■ **INSTRUCTIONS TO FOLLOW**:
Return each line below holding the string "tetrahedron".

■ **PROVIDED RECORDS**:
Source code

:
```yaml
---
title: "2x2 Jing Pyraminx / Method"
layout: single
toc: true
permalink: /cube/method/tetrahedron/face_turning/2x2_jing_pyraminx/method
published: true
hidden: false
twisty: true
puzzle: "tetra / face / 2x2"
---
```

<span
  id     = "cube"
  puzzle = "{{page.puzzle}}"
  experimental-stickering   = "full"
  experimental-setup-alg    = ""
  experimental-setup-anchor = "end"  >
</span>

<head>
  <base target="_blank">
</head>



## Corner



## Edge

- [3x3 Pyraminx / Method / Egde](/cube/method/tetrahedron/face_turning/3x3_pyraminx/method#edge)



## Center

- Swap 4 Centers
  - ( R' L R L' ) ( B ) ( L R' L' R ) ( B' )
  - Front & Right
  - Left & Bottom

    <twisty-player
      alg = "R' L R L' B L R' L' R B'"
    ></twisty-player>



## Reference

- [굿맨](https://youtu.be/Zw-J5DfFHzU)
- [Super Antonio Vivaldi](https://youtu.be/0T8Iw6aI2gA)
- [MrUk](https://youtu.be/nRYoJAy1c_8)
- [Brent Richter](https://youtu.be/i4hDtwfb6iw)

■ **ANSWER TO THE PROBLEM**:
permalink: /cube/method/tetrahedron/face_turning/2x2_jing_pyraminx/method
- [3x3 Pyraminx / Method / Egde](/cube/method/tetrahedron/face_turning/3x3_pyraminx/method#edge)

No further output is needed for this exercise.